Fulfilled


Final stretch

Now firmly in Europe and no longer on the Silk Road, I was completely caught off guard by how sudden the changes would be. After being close to alone for so long, I was now surrounded by tourists. Everyone can speak English. Fancy mosques are replaced by fancy churches, and all the buildings — spires, statues, windows, paint — exude Europe. Crowded streets of hodge-podge clothing stores give way to wide streets of high fashion. Instead of small businesses’ neon signs fighting for attention, it’s billboard-sized screens. Pop culture, advertisements, posters depicting people of a far more diverse spectrum of skin colours and subcultures both mainstream and niche, promoting individuality, but also frequently flaunting flashier things, wearing less clothes, trying too hard. And no more marshrutkas, dolmuş, or minivans: it’s all trams. For better or for worse, I was very much back in the Western world again.

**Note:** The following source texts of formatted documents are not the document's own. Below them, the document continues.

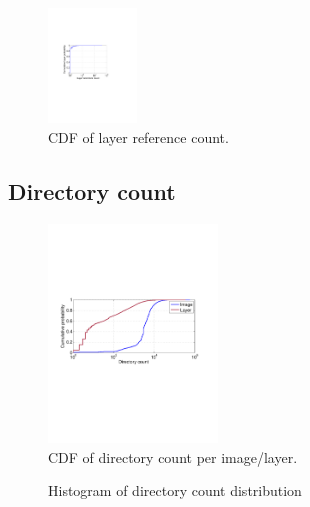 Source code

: \begin{figure}
	\centering
	\includegraphics[width=0.21\textwidth]{graphs/shared-cnt-cdf.pdf}
	\caption{CDF of layer reference count.
	}
	\label{fig:reference-cnt}
\end{figure}

\subsection{Directory count}

\begin{figure}
	\centering
	\includegraphics[width=0.4\textwidth]{graphs/dir-cnt-cdf.pdf}
	\caption{CDF of directory count per image/layer.
	}
	\label{fig:reference-cnt}
\end{figure}

\begin{figure}[!t]
	\centering
	\caption{Histogram of directory count distribution}
	\label{fig:reference-cnt}
\end{figure}

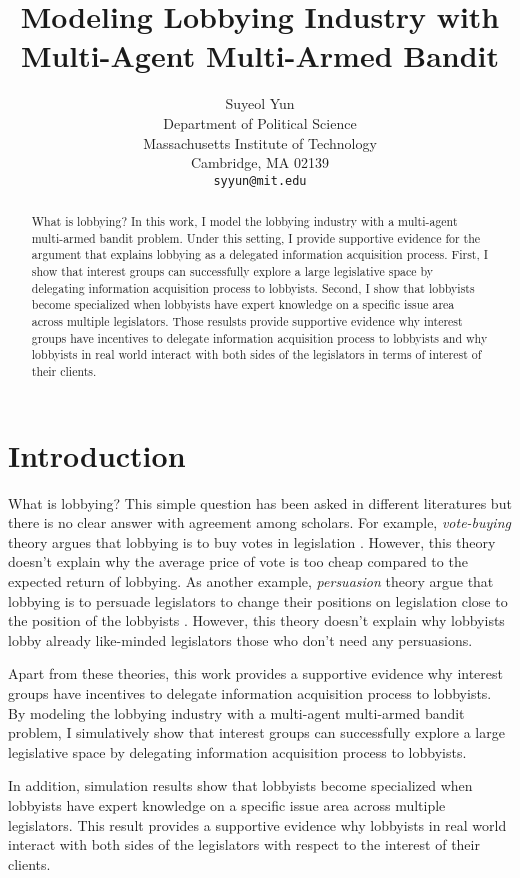 \documentclass{article}
\title{Modeling 
Lobbying Industry with Multi-Agent Multi-Armed Bandit}
\author{%
Suyeol Yun
\\
Department of Political Science\\
Massachusetts Institute of Technology\\
Cambridge, MA 02139 \\
\texttt{syyun@mit.edu} \\
}
\begin{document}
\maketitle
\begin{abstract}
What is lobbying?
In this work, 
I model the lobbying industry 
with a multi-agent multi-armed bandit problem.
Under this setting,
I provide supportive evidence 
for the argument 
that explains lobbying 
as a delegated information acquisition process.
First, I show that 
interest groups can successfully explore 
a large legislative space
by delegating information acquisition process to lobbyists.
Second, I show that 
lobbyists become specialized
when lobbyists have 
expert knowledge on a specific issue area across 
multiple legislators.
Those resulsts  
provide supportive evidence
why interest groups 
have incentives to delegate information acquisition process to lobbyists
and why lobbyists in real world interact with both sides of the legislators in terms of interest of their clients.
\end{abstract}

\section{Introduction}
What is lobbying? 
This simple question has been asked in different literatures but there is no clear answer with agreement among scholars.
For example, \textit{vote-buying} theory argues 
that lobbying is to buy votes in legislation \citep{grossman}. 
However, this theory doesn't explain 
why the average price of vote is too cheap compared 
to the expected return of lobbying.
As another example, \textit{persuasion} 
theory argue that lobbying is to persuade 
legislators to change their positions on legislation close to 
the position of the lobbyists
\citep{truman, Bauer2017, milbrath1984washington}.
However, this theory doesn't 
explain why lobbyists lobby 
already like-minded legislators 
those who don't need any persuasions.

Apart from these theories,
this work 
provides a supportive evidence
why interest groups 
have incentives to delegate information acquisition process to lobbyists.
By modeling the lobbying industry 
with a multi-agent multi-armed bandit problem,
I simulatively show that
interest groups can successfully explore 
a large legislative space by delegating information acquisition process to lobbyists.

In addition, 
simulation results show that 
lobbyists become specialized
when lobbyists have
expert knowledge on a specific issue area across
multiple legislators.
This result provides a supportive evidence
why lobbyists in real world interact 
with both sides of the legislators 
with respect to the interest of their clients.
\end{document}
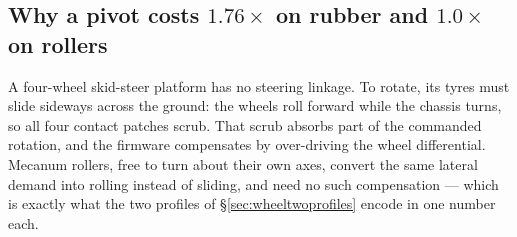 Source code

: \subsection{Why a pivot costs $1.76\times$ on rubber and $1.0\times$ on rollers}
\label{sec:wheelyaw}
A four-wheel skid-steer platform has no steering linkage. To rotate, its
tyres must slide sideways across the ground: the wheels roll forward while
the chassis turns, so all four contact patches scrub. That scrub absorbs
part of the commanded rotation, and the firmware compensates by
over-driving the wheel differential. Mecanum rollers, free to turn about
their own axes, convert the same lateral demand into rolling instead of
sliding, and need no such compensation --- which is exactly what the two
profiles of \S\ref{sec:wheeltwoprofiles} encode in one number each.

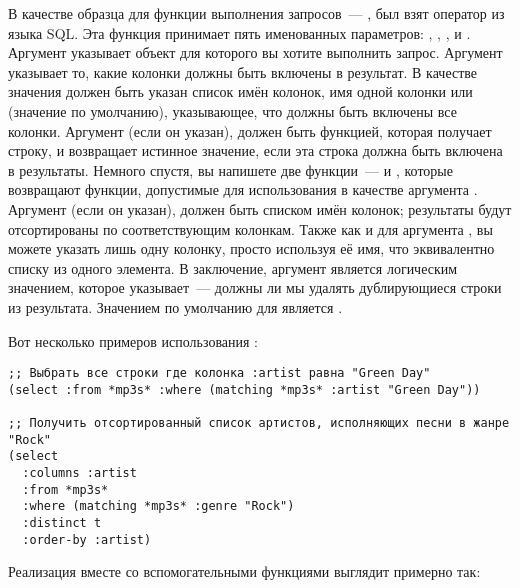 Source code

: В качестве образца для функции выполнения запросов~---  , был взят оператор
 из языка SQL. Эта функция принимает пять именованных параметров:
, , ,  и .
Аргумент  указывает объект  для которого вы хотите выполнить
запрос.  Аргумент  указывает то, какие колонки должны быть включены в
результат.  В качестве значения должен быть указан список имён колонок, имя одной колонки
или  (значение по умолчанию), указывающее, что должны быть включены все колонки.
Аргумент  (если он указан), должен быть функцией, которая получает строку, и
возвращает истинное значение, если эта строка должна быть включена в результаты.  Немного
спустя, вы напишете две функции~---  и , которые возвращают
функции, допустимые для использования в качестве аргумента .  Аргумент
 (если он указан), должен быть списком имён колонок; результаты будут
отсортированы по соответствующим колонкам.  Также как и для аргумента , вы
можете указать лишь одну колонку, просто используя её имя, что эквивалентно списку из
одного элемента.  В заключение, аргумент  является логическим значением,
которое указывает~--- должны ли мы удалять дублирующиеся строки из результата.  Значением
по умолчанию для  является .

Вот несколько примеров использования :

\begin{lstlisting}
;; Выбрать все строки где колонка :artist равна "Green Day"
(select :from *mp3s* :where (matching *mp3s* :artist "Green Day"))

;; Получить отсортированный список артистов, исполняющих песни в жанре "Rock"
(select
  :columns :artist
  :from *mp3s*
  :where (matching *mp3s* :genre "Rock")
  :distinct t
  :order-by :artist)
\end{lstlisting}

Реализация  вместе со вспомогательными функциями выглядит примерно так:

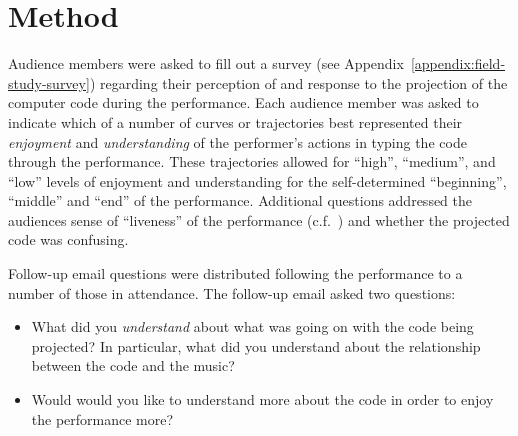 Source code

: \section{Method}

Audience members were asked to fill out a survey (see Appendix~\ref{appendix:field-study-survey}) regarding their perception of and response to the projection of the computer code during the performance. Each audience member was asked to indicate which of a number of curves or trajectories best represented their \emph{enjoyment} and \emph{understanding} of the performer's actions in typing the code through the performance. These trajectories allowed for ``high'', ``medium'', and ``low'' levels of enjoyment and understanding for the self-determined ``beginning'', ``middle'' and ``end'' of the performance. Additional questions addressed the audiences sense of ``liveness'' of the performance (c.f.~\cite{Auslander}) and whether the projected code was confusing.

Follow-up email questions were distributed following the performance to a number of those in attendance. The follow-up email asked two questions: 
\begin{itemize}
\item What did you \emph{understand} about what was going on with the code being projected? In particular, what did you understand about the relationship between the code and the music? 
\item Would would you like to understand more about the code in order to enjoy the performance more? 
\end{itemize}

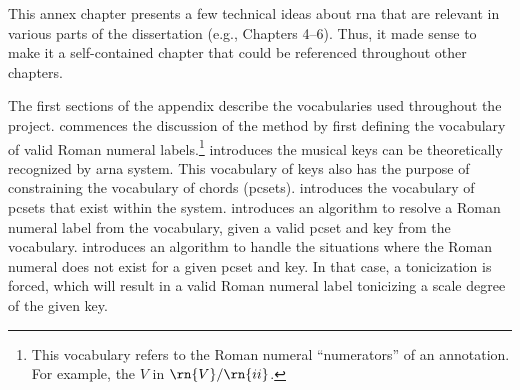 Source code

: 
This annex chapter presents a few technical ideas about
\gls{rna} that are relevant in various parts of the
dissertation (e.g., Chapters 4--6). Thus, it made sense to
make it a self-contained chapter that could be referenced
throughout other chapters.

The first sections of the appendix describe the vocabularies
used throughout the project.
 commences the
discussion of the method by first defining the vocabulary of
valid Roman numeral labels.\footnote{This vocabulary refers
to the Roman numeral ``numerators'' of an annotation. For
example, the $V$ in $\rn{V}/\rn{ii}$.}
 introduces the musical
keys can be theoretically recognized by \gls{arna} system.
This vocabulary of keys also has the purpose of constraining
the vocabulary of chords (\gls{pcset}s).
 introduces the
vocabulary of \gls{pcset}s that exist within the system.
introduces an algorithm to resolve a Roman numeral label
from the vocabulary, given a valid \gls{pcset} and key from
the vocabulary. 
introduces an algorithm to handle the situations where the
Roman numeral does not exist for a given \gls{pcset} and
key. In that case, a tonicization is forced, which will
result in a valid Roman numeral label tonicizing a scale
degree of the given key.
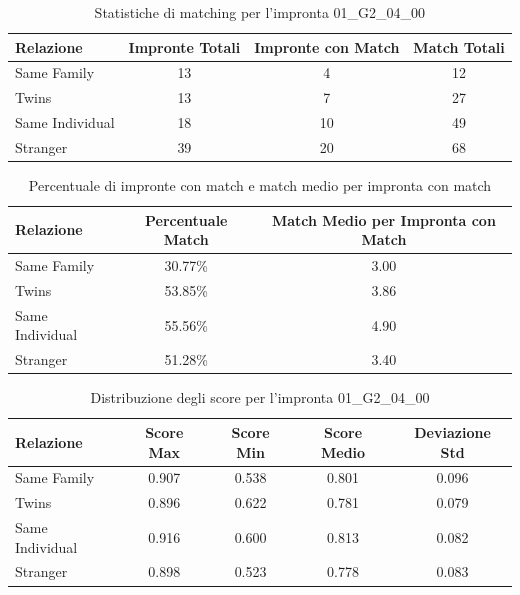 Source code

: \begin{table}[htbp]
\centering
\caption{Statistiche di matching per l'impronta 01\_G2\_04\_00}
\label{tab:results_01_G2_04_00}
\begin{tabular}{|l|c|c|c|}
\hline
\textbf{Relazione} & \textbf{Impronte Totali} & \textbf{Impronte con Match} & \textbf{Match Totali} \\
\hline
Same Family & 13 & 4 & 12 \\
\hline
Twins & 13 & 7 & 27 \\
\hline
Same Individual & 18 & 10 & 49 \\
\hline
Stranger & 39 & 20 & 68 \\
\hline
\end{tabular}
\end{table}


\begin{table}[htbp]
\centering
\caption{Percentuale di impronte con match e match medio per impronta con match}
\label{tab:match_percentage_01_G2_04_00}
\begin{tabular}{|l|c|c|}
\hline
\textbf{Relazione} & \textbf{Percentuale Match} & \textbf{Match Medio per Impronta con Match} \\
\hline
Same Family & 30.77\% & 3.00 \\
\hline
Twins & 53.85\% & 3.86 \\
\hline
Same Individual & 55.56\% & 4.90 \\
\hline
Stranger & 51.28\% & 3.40 \\
\hline
\end{tabular}
\end{table}


\begin{table}[htbp]
\centering
\caption{Distribuzione degli score per l'impronta 01\_G2\_04\_00}
\label{tab:scores_01_G2_04_00}
\begin{tabular}{|l|c|c|c|c|}
\hline
\textbf{Relazione} & \textbf{Score Max} & \textbf{Score Min} & \textbf{Score Medio} & \textbf{Deviazione Std} \\
\hline
Same Family & 0.907 & 0.538 & 0.801 & 0.096 \\
\hline
Twins & 0.896 & 0.622 & 0.781 & 0.079 \\
\hline
Same Individual & 0.916 & 0.600 & 0.813 & 0.082 \\
\hline
Stranger & 0.898 & 0.523 & 0.778 & 0.083 \\
\hline
\end{tabular}
\end{table}

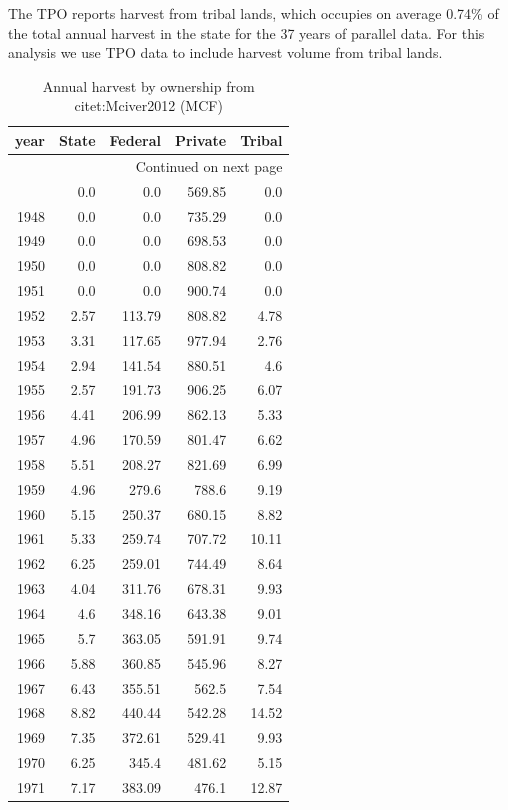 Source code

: \documentclass[a4paper]{article}
\begin{document}
The TPO reports harvest from tribal lands, which occupies on average 0.74\% of the total
annual harvest in the state for the 37 years of parallel data. For
this analysis we use TPO data to include harvest volume from tribal lands. 


\begin{longtable}{rrrrr}
\caption{Annual harvest by ownership from citet:Mciver2012 (MCF)}
\\
year & State & Federal & Private & Tribal\\
\hline
\endhead
\hline\multicolumn{5}{r}{Continued on next page} \\
\endfoot
\endlastfoot
1947 & 0.0 & 0.0 & 569.85 & 0.0\\
1948 & 0.0 & 0.0 & 735.29 & 0.0\\
1949 & 0.0 & 0.0 & 698.53 & 0.0\\
1950 & 0.0 & 0.0 & 808.82 & 0.0\\
1951 & 0.0 & 0.0 & 900.74 & 0.0\\
1952 & 2.57 & 113.79 & 808.82 & 4.78\\
1953 & 3.31 & 117.65 & 977.94 & 2.76\\
1954 & 2.94 & 141.54 & 880.51 & 4.6\\
1955 & 2.57 & 191.73 & 906.25 & 6.07\\
1956 & 4.41 & 206.99 & 862.13 & 5.33\\
1957 & 4.96 & 170.59 & 801.47 & 6.62\\
1958 & 5.51 & 208.27 & 821.69 & 6.99\\
1959 & 4.96 & 279.6 & 788.6 & 9.19\\
1960 & 5.15 & 250.37 & 680.15 & 8.82\\
1961 & 5.33 & 259.74 & 707.72 & 10.11\\
1962 & 6.25 & 259.01 & 744.49 & 8.64\\
1963 & 4.04 & 311.76 & 678.31 & 9.93\\
1964 & 4.6 & 348.16 & 643.38 & 9.01\\
1965 & 5.7 & 363.05 & 591.91 & 9.74\\
1966 & 5.88 & 360.85 & 545.96 & 8.27\\
1967 & 6.43 & 355.51 & 562.5 & 7.54\\
1968 & 8.82 & 440.44 & 542.28 & 14.52\\
1969 & 7.35 & 372.61 & 529.41 & 9.93\\
1970 & 6.25 & 345.4 & 481.62 & 5.15\\
1971 & 7.17 & 383.09 & 476.1 & 12.87\\

\end{longtable}
\end{document}
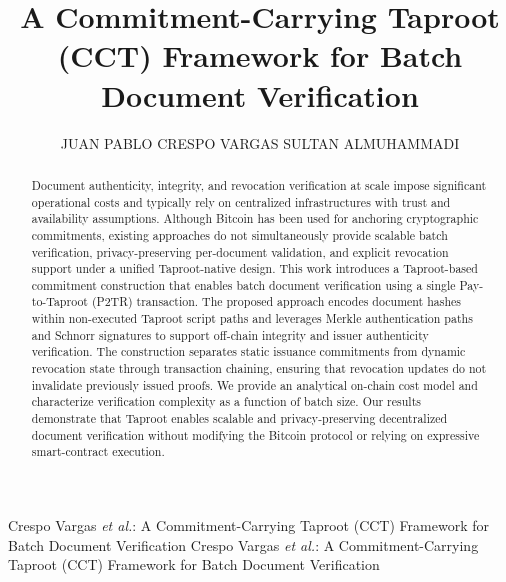 \documentclass{ieeeaccess}
\begin{document}

\title{A Commitment-Carrying Taproot (CCT) Framework for Batch Document Verification}
\author{\uppercase{Juan Pablo Crespo Vargas} %
\uppercase{Sultan Almuhammadi} %
}

\address{Information and Computer Science Department,
King Fahd University of Petroleum and Minerals,
Dhahran, Saudi Arabia
(emails: muhamadi@kfupm.edu.sa)}


\markboth
{Crespo Vargas \MakeLowercase{\textit{et al.}}: A Commitment-Carrying Taproot (CCT) Framework for Batch Document Verification}
{Crespo Vargas \MakeLowercase{\textit{et al.}}: A Commitment-Carrying Taproot (CCT) Framework for Batch Document Verification}



\begin{abstract}
Document authenticity, integrity, and revocation verification at scale impose significant operational costs and typically rely on centralized infrastructures with trust and availability assumptions.
Although Bitcoin has been used for anchoring cryptographic commitments, existing approaches do not simultaneously provide scalable batch verification, privacy-preserving per-document validation, and explicit revocation support under a unified Taproot-native design.
This work introduces a Taproot-based commitment construction that enables batch document verification using a single Pay-to-Taproot (P2TR) transaction.
The proposed approach encodes document hashes within non-executed Taproot script paths and leverages Merkle authentication paths and Schnorr signatures to support off-chain integrity and issuer authenticity verification.
The construction separates static issuance commitments from dynamic revocation state through transaction chaining, ensuring that revocation updates do not invalidate previously issued proofs.
We provide an analytical on-chain cost model and characterize verification complexity as a function of batch size.
Our results demonstrate that Taproot enables scalable and privacy-preserving decentralized document verification without modifying the Bitcoin protocol or relying on expressive smart-contract execution.
\end{abstract}
\end{document}
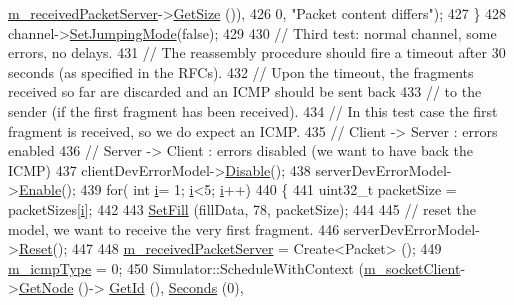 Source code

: \begin{DoxyCode}
      \hyperlink{classIpv4FragmentationTest_a1cda7da1e37a2413ce73e54a395ecf4a}{m\_receivedPacketServer}->\hyperlink{classns3_1_1Packet_a462855c9929954d4301a4edfe55f4f1c}{GetSize} ()),
426                              0, \textcolor{stringliteral}{"Packet content differs"});
427     \}
428   channel->\hyperlink{classns3_1_1ErrorChannel_aa30b3b76ca1fc19aa68e28bd21431131}{SetJumpingMode}(\textcolor{keyword}{false});
429 
430   \textcolor{comment}{// Third test: normal channel, some errors, no delays.}
431   \textcolor{comment}{// The reassembly procedure should fire a timeout after 30 seconds (as specified in the RFCs).}
432   \textcolor{comment}{// Upon the timeout, the fragments received so far are discarded and an ICMP should be sent back}
433   \textcolor{comment}{// to the sender (if the first fragment has been received).}
434   \textcolor{comment}{// In this test case the first fragment is received, so we do expect an ICMP.}
435   \textcolor{comment}{// Client -> Server : errors enabled}
436   \textcolor{comment}{// Server -> Client : errors disabled (we want to have back the ICMP)}
437   clientDevErrorModel->\hyperlink{classns3_1_1ErrorModel_a55d35a3e713c31f650577e9f96cf25c0}{Disable}();
438   serverDevErrorModel->\hyperlink{classns3_1_1ErrorModel_a571d61a2fc9ce2d30df95da7e87b763c}{Enable}();
439   \textcolor{keywordflow}{for}( \textcolor{keywordtype}{int} \hyperlink{bernuolliDistribution_8m_a6f6ccfcf58b31cb6412107d9d5281426}{i}= 1; \hyperlink{bernuolliDistribution_8m_a6f6ccfcf58b31cb6412107d9d5281426}{i}<5; \hyperlink{bernuolliDistribution_8m_a6f6ccfcf58b31cb6412107d9d5281426}{i}++)
440     \{
441       uint32\_t packetSize = packetSizes[\hyperlink{bernuolliDistribution_8m_a6f6ccfcf58b31cb6412107d9d5281426}{i}];
442 
443       \hyperlink{classIpv4FragmentationTest_af2de35c56cd4b51230784881bd1221a8}{SetFill} (fillData, 78, packetSize);
444 
445       \textcolor{comment}{// reset the model, we want to receive the very first fragment.}
446       serverDevErrorModel->\hyperlink{classns3_1_1ErrorModel_a6b7cbe56c27562e5ba6daf2f04bcd282}{Reset}();
447 
448       \hyperlink{classIpv4FragmentationTest_a1cda7da1e37a2413ce73e54a395ecf4a}{m\_receivedPacketServer} = Create<Packet> ();
449       \hyperlink{classIpv4FragmentationTest_a2ee305a2995a09b8b2faf2ecf700c90d}{m\_icmpType} = 0;
450       Simulator::ScheduleWithContext (\hyperlink{classIpv4FragmentationTest_a75297f7fa134ce427f34f866c4372877}{m\_socketClient}->\hyperlink{classns3_1_1Socket_aba642ad4301c1df47befc0aa9afa2e48}{GetNode} ()->
      \hyperlink{classns3_1_1Node_aaf49b64a843565ce3812326313b370ac}{GetId} (), \hyperlink{group__timecivil_ga33c34b816f8ff6628e33d5c8e9713b9e}{Seconds} (0),

\end{DoxyCode}
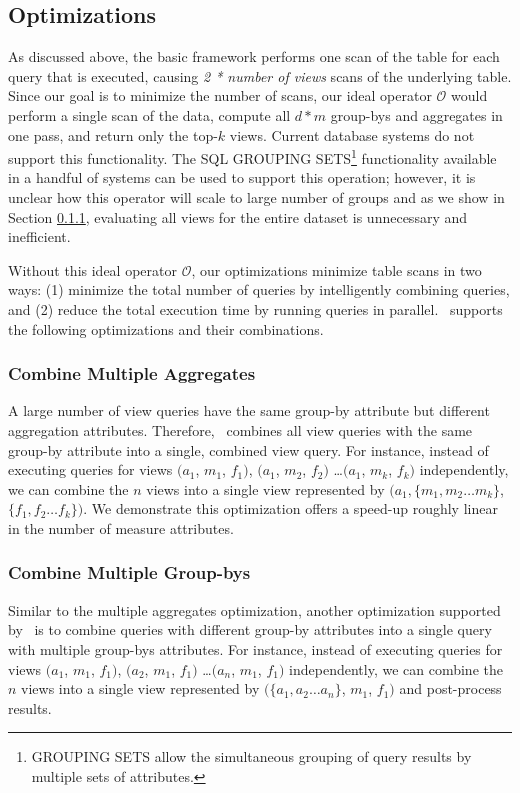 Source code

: \subsection{Optimizations} 
\label{sec:optimizations}
As discussed above, the basic framework performs one scan of the table for each
query that is executed, causing {\it 2 * number of views} scans of the
underlying table. Since our goal is to minimize the number of scans, our ideal
operator $\mathcal{O}$ would perform a single scan of the data, compute all
$d*m$ group-bys and aggregates in one pass, and return only the top-$k$
views.
Current database systems do not support this functionality. 
The SQL GROUPING SETS\footnote{GROUPING SETS allow the simultaneous
  grouping of query results by multiple sets of attributes.} functionality
  available in a handful of systems can be used to support this operation;
  however, it is unclear how this operator will scale to large number of groups
  and as we show in Section \ref{}, evaluating all views for the entire dataset
  is unnecessary and inefficient.

Without this ideal operator $\mathcal{O}$,
our optimizations minimize table scans in two ways: (1) minimize the total number of
queries by intelligently combining queries, and (2) reduce the total
execution time by running queries in parallel. \SeeDB\ supports the following
optimizations and their combinations.

\subsubsection {Combine Multiple Aggregates} 
A large number of view queries have the same group-by attribute but different
aggregation attributes. 
Therefore, \SeeDB\ combines all view queries with the same
group-by attribute into a single, combined view query. For instance, instead of executing
queries for views $(a_1$, $m_1$, $f_1)$, $(a_1$, $m_2$, $f_2)$ \ldots $(a_1$, $m_k$, $f_k)$
independently, we can combine the $n$ views into a single view represented by
$(a_1, \{m_1, m_2\ldots m_k\}$, $\{f_1, f_2\ldots f_k\})$. We demonstrate this
optimization offers a speed-up roughly linear in the number of measure
attributes.

\subsubsection {Combine Multiple Group-bys}
\label{subsec:mult_gb}
  Similar to the multiple aggregates optimization, another optimization
  supported by \SeeDB\ is to combine queries with different group-by attributes
  into a single query with multiple group-bys attributes.
  For instance, instead of executing queries for views $(a_1$, $m_1$, $f_1)$,
  $(a_2$, $m_1$, $f_1)$ \ldots $(a_n$, $m_1$, $f_1)$ independently, we can
  combine the $n$ views into a single view represented by $(\{a_1, a_2\ldots
  a_n\}$, $m_1$, $f_1)$ and post-process results.

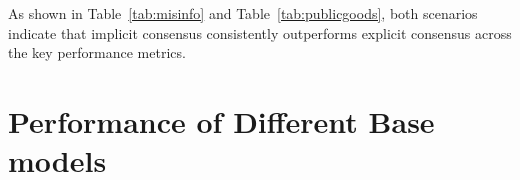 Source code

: \begin{table}[t]
\centering
\small
\caption{Overall results of the \textbf{Dynamic Public-Goods Provision} scenario: Comparison between Explicit and Implicit Consensus. Metrics include Provision Rate (PR, higher is better), Total Welfare (TW, net total payoff, higher is better, note that the TW is not directly the benefit $B(t)$), and Free-rider Disparity (FD, lower is better).}
\renewcommand{\arraystretch}{1.2}
\setlength{\tabcolsep}{4pt}
\label{tab:publicgoods}
\end{table}

As shown in Table~\ref{tab:misinfo} and Table~\ref{tab:publicgoods}, both scenarios indicate that implicit consensus consistently outperforms explicit consensus across the key performance metrics.

\section{Performance of Different Base models}
\label{sec:appendix:f}

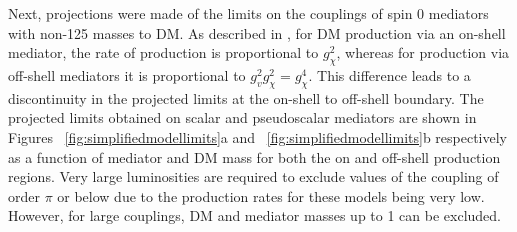 Next, projections were made of the limits on the couplings of spin 0 mediators with non-125 \GeV masses to \ac{DM}. As described in , for \ac{DM} production via an on-shell mediator, the rate of production is proportional to $g_{\chi}^{2}$, whereas for production via off-shell mediators it is proportional to $g_{v}^{2}g_{\chi}^{2}=g_{\chi}^{4}$. This difference leads to a discontinuity in the projected limits at the on-shell to off-shell boundary. The projected limits obtained on scalar and pseudoscalar mediators are shown in Figures ~\ref{fig:simplifiedmodellimits}a and ~\ref{fig:simplifiedmodellimits}b respectively as a function of mediator and \ac{DM} mass for both the on and off-shell production regions. Very large luminosities are required to exclude values of the coupling of order $\pi$ or below due to the production rates for these models being very low. However, for large couplings, \ac{DM} and mediator masses up to 1 \TeV can be excluded.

I’m satisfied that this is the end of my trip, and though I passed through some stunning locales most people would go out of their way just to see, I have to admit that my focus wasn’t all there anymore. My planning only took me up to Istanbul, and the places thereafter — all of which warrant another future visit — were really a bit of an afterthought: all I wanted to do was to see my friends.

Even more so, I just wanted to feel like a normal person again.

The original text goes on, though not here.